Who cares about blogging?
These students do:
I’ve been working with several of Meghan’s classrooms during the past week on a World War I lesson. At its core, the lesson is a written analysis assignment. So, the kids are going to hate it, right? You’d be surprised.
Up to this point in my teaching career, I have never seen students so giddy about the prospect of writing and sharing their ideas with one another. I am seeing students that struggle with writing in other classes type what appears to be three single-spaced pages of text , without once becoming fidgety or distracted during a 90 minute block. I highly encourage you to listen to what these students say about blogging, but if you want the Cliff Notes…
- The students enjoy communicating and sharing with one another.
- The blog provides the students with an audience for their work.
- The students enjoy receiving and providing feedback. (Collaboration…)
- It’s “easier” than writing with pen and paper. (The student in the video does not say this, but when she uses the term “easier,” I immediately think about how organization, editing, and drafting are more efficient for me in a digital format. I compose much quicker and effectively than I do on paper).

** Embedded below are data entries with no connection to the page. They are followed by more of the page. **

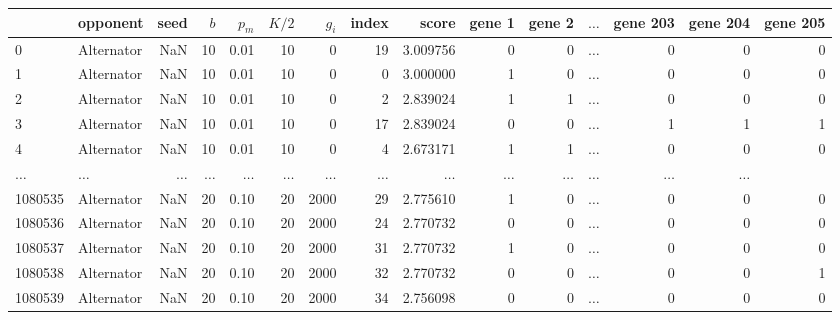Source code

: \begin{tabular}{llrrrrrrrrrrrrr}
\toprule
{} &    opponent &  seed &  $b$ &  $p_m$ &  $K/2$ &  $g_i$ &  index &     score &  gene 1 &  gene 2 &  \(\dots\) &   gene 203 &  gene 204 &  gene 205 \\
\midrule
0       &  Alternator &   NaN &   10 &   0.01 &     10 &      0 &     19 &  3.009756 &       0 &       0  & \(\dots\) &      0 &         0 &         0 \\
1       &  Alternator &   NaN &   10 &   0.01 &     10 &      0 &      0 &  3.000000 &       1 &       0  & \(\dots\) &      0 &         0 &         0 \\
2       &  Alternator &   NaN &   10 &   0.01 &     10 &      0 &      2 &  2.839024 &       1 &       1  & \(\dots\) &      0 &         0 &         0 \\
3       &  Alternator &   NaN &   10 &   0.01 &     10 &      0 &     17 &  2.839024 &       0 &       0  & \(\dots\) &      1 &         1 &         1 \\
4       &  Alternator &   NaN &   10 &   0.01 &     10 &      0 &      4 &  2.673171 &       1 &       1  & \(\dots\) &      0 &         0 &         0 \\
\(\dots\)  &  \(\dots\)  &   \(\dots\)  &   \(\dots\)  & \(\dots\)  &  \(\dots\)  & \(\dots\)          & \(\dots\) &       \(\dots\)  &       \(\dots\)  &  \(\dots\)    & \(\dots\)  &         \(\dots\)  &         \(\dots\)  \\
1080535 &  Alternator &   NaN &   20 &   0.10 &     20 &   2000 &     29 &  2.775610 &       1 &       0  & \(\dots\) &      0 &         0 &         0 \\
1080536 &  Alternator &   NaN &   20 &   0.10 &     20 &   2000 &     24 &  2.770732 &       0 &       0  & \(\dots\) &      0 &         0 &         0 \\
1080537 &  Alternator &   NaN &   20 &   0.10 &     20 &   2000 &     31 &  2.770732 &       1 &       0  & \(\dots\) &      0 &         0 &         0 \\
1080538 &  Alternator &   NaN &   20 &   0.10 &     20 &   2000 &     32 &  2.770732 &       0 &       0  & \(\dots\) &      0 &         0 &         1 \\
1080539 &  Alternator &   NaN &   20 &   0.10 &     20 &   2000 &     34 &  2.756098 &       0 &       0  & \(\dots\) &      0 &         0 &         0 \\
\bottomrule
\end{tabular}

I don’t believe every writing task should be converted to a blog or digital format. Like anything that’s overdone, blogging can quickly lose its luster, and students will need to be able to write with pen and paper in the workplace (Pen and paper practice also provides the students with stamina for when they need to write 30 thank you notes after Christmas or a birthday – or is that just me?). But, blogs can provide students with a medium to share work they have created, provide and receive critical feedback, and reflect on the learning process.